[chandler-users] The troublesome 'Remove' word: alternatives?

Graham Perrin G.J.Perrin at bton.ac.uk
Thu Jan 15 00:32:12 PST 2009


Subject: expected dialogues, unexpected pop-up dialogues, getting things done
with and without dialogues


Eugene Eric Kim wrote:
> 
> … Point me to the user study that says that _all_ pop-ups hurt usability
> or are counter to expert usage… 
> 

Without arguing either way, I offer an example from within OpenOffice.org
Project Renaissance,† within the User Experience (UX) Project area.††
<http://ux.openoffice.org/servlets/ReadMsg?listName=discuss&msgNo=2688>†††
describes a basic goal of one contributor's design:

> to 100% eliminate any workflow processes that require the
> user to leave his workspace.
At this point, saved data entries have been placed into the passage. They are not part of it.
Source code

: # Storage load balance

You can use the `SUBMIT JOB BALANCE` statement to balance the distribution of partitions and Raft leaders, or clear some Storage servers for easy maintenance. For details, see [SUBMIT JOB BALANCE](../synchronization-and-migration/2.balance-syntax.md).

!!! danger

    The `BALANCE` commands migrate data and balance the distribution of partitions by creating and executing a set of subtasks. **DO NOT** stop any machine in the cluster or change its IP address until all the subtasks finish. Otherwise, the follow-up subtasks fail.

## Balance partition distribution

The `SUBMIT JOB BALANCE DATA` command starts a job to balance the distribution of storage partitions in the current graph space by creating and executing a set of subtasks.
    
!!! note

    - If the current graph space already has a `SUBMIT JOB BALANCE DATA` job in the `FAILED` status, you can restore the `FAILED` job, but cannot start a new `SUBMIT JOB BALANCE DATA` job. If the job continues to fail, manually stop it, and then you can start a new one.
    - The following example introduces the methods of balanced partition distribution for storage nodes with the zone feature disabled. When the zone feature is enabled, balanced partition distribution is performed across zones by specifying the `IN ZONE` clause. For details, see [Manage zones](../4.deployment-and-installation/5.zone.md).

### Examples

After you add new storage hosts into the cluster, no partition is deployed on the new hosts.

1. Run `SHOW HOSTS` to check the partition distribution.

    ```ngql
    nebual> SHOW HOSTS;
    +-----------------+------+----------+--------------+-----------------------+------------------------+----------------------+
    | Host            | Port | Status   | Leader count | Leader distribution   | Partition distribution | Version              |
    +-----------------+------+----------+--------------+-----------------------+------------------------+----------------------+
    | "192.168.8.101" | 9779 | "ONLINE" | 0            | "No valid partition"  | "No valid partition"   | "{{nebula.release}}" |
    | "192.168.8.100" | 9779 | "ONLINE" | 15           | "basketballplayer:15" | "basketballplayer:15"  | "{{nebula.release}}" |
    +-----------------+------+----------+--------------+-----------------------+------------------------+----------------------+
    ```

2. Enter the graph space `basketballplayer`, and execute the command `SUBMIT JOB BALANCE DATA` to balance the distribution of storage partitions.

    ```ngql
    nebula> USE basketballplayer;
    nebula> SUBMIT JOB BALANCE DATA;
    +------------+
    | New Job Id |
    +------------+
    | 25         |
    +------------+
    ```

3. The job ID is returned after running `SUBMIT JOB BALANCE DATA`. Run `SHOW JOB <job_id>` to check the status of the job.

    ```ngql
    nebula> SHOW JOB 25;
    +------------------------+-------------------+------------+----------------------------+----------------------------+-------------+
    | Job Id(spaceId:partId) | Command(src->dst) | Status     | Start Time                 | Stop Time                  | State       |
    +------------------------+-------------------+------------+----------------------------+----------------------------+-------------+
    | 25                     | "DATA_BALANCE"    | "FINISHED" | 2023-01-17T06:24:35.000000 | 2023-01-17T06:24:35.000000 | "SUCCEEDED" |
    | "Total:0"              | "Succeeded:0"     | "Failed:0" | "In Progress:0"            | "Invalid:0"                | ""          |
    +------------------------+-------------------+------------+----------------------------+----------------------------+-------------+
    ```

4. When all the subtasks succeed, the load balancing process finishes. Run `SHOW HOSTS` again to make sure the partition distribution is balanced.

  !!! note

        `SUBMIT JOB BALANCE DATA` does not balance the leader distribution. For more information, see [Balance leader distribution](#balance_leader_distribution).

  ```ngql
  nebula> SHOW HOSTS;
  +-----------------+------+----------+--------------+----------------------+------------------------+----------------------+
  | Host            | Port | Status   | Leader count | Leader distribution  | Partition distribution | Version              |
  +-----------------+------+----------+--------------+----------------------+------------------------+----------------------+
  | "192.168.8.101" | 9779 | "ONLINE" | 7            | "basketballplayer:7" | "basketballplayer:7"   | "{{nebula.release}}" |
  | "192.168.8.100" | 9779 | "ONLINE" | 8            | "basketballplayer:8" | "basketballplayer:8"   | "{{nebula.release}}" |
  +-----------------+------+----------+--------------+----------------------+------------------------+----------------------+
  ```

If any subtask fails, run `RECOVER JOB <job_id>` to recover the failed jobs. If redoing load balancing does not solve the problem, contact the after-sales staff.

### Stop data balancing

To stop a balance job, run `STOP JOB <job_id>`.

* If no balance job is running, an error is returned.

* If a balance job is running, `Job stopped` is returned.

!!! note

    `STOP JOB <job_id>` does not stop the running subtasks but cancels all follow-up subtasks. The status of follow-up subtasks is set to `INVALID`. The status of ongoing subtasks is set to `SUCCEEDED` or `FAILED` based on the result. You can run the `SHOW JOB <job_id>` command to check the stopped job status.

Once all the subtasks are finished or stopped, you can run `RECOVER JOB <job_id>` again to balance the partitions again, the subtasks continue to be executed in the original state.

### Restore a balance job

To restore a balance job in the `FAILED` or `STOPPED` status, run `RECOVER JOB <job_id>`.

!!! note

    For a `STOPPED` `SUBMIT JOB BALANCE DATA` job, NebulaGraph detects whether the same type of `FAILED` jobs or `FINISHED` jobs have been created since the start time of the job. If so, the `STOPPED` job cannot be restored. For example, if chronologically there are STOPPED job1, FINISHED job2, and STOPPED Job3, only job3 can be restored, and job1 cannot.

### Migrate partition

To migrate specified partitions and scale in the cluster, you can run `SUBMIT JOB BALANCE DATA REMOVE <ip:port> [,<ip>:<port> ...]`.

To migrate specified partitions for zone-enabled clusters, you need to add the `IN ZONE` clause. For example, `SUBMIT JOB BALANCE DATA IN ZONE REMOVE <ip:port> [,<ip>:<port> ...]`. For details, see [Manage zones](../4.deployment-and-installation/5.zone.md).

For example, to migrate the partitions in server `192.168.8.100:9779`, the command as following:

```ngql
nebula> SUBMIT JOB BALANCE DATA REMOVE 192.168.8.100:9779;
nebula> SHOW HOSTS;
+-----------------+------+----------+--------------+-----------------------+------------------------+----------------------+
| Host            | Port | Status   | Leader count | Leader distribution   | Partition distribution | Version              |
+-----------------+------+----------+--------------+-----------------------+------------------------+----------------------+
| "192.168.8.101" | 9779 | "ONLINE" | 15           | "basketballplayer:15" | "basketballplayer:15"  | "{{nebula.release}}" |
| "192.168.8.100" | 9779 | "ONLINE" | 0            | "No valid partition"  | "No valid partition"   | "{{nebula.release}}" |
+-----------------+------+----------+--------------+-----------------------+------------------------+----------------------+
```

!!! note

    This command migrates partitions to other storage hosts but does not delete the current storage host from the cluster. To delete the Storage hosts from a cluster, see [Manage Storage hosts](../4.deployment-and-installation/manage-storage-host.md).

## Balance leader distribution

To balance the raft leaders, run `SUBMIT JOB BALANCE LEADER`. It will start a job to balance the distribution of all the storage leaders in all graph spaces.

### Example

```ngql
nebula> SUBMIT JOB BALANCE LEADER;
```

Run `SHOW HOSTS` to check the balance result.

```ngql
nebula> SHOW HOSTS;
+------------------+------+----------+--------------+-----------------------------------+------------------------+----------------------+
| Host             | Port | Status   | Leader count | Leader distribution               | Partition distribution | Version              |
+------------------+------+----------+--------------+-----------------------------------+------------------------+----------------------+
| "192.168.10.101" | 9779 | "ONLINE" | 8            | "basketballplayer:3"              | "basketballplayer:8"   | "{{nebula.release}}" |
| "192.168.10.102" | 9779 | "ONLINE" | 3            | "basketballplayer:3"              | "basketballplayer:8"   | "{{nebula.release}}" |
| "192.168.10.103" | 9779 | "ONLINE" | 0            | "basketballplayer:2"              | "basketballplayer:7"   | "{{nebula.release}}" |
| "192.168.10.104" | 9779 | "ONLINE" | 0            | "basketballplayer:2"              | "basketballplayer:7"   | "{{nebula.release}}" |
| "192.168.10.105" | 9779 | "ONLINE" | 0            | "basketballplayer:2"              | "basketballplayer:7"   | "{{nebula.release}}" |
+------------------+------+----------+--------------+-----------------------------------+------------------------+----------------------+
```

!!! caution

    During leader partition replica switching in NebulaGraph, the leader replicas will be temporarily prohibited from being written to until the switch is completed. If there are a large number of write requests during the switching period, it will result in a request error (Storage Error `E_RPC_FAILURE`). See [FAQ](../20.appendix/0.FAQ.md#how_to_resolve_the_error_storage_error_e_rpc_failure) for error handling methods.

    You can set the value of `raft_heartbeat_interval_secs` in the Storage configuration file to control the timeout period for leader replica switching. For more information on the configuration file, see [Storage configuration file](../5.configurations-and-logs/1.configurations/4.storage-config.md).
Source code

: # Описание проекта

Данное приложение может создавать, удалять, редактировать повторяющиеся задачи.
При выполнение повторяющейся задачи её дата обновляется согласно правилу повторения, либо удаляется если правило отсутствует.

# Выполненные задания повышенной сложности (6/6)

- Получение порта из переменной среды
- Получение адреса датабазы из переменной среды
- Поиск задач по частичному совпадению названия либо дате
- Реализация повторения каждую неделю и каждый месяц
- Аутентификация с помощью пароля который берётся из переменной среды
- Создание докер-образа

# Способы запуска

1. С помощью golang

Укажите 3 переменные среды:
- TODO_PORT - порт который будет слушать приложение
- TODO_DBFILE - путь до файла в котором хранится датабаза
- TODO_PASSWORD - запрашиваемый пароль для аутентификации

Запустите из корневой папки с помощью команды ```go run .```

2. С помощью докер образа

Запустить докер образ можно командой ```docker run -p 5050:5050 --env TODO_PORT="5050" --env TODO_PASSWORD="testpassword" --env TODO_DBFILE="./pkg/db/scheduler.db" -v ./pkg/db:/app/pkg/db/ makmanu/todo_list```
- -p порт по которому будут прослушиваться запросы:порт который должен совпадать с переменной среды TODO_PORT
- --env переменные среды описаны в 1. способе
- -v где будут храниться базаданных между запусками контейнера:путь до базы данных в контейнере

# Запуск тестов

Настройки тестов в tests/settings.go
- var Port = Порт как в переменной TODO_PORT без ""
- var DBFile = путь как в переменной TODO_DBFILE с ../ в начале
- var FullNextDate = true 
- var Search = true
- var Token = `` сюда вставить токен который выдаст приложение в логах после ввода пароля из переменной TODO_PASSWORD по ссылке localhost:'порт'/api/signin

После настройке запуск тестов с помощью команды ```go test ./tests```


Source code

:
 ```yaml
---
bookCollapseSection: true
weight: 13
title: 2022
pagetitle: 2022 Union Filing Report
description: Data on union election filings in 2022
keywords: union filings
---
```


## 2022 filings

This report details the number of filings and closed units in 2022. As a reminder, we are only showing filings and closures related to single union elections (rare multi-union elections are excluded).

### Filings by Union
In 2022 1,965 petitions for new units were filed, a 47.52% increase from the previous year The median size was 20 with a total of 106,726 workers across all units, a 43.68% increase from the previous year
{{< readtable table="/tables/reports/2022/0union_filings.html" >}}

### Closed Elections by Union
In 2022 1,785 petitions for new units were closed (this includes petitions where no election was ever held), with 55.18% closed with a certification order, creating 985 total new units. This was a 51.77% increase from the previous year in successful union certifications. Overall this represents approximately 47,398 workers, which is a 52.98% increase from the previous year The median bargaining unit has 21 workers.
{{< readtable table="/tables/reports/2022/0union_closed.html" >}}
He should never be prompted
> with a pop-up when a more than appropriate sidebar can
> display the necessary options - as he needs them - rather
> than have to stop working with the document long enough to
> make the changes in a pop up and then hit "ok" only to
> have to go BACK into the pop up again because the changes
> were not satisfactory to him.

-- <http://wiki.services.openoffice.org/wiki/User:JaronBaron>

Within the current research phase
<http://wiki.services.openoffice.org/wiki/Renaissance:The_Roadmap> of
Renaissance, the User Feedback Program is beginning. Whilst I don't expect
the results of such research to conclude/recommend that pop-ups are
Universally Bad Things, it will be interesting to follow progress. Assuming
I'm still involved there at relevant times in the future, I might offer some
pointers from chandler-users to OpenOffice.org UX whenever something
particularly interesting occurs.

(One OOo thing of probable future interest to Chandler developers was
released two days ago, I'll post that to a separate topic.)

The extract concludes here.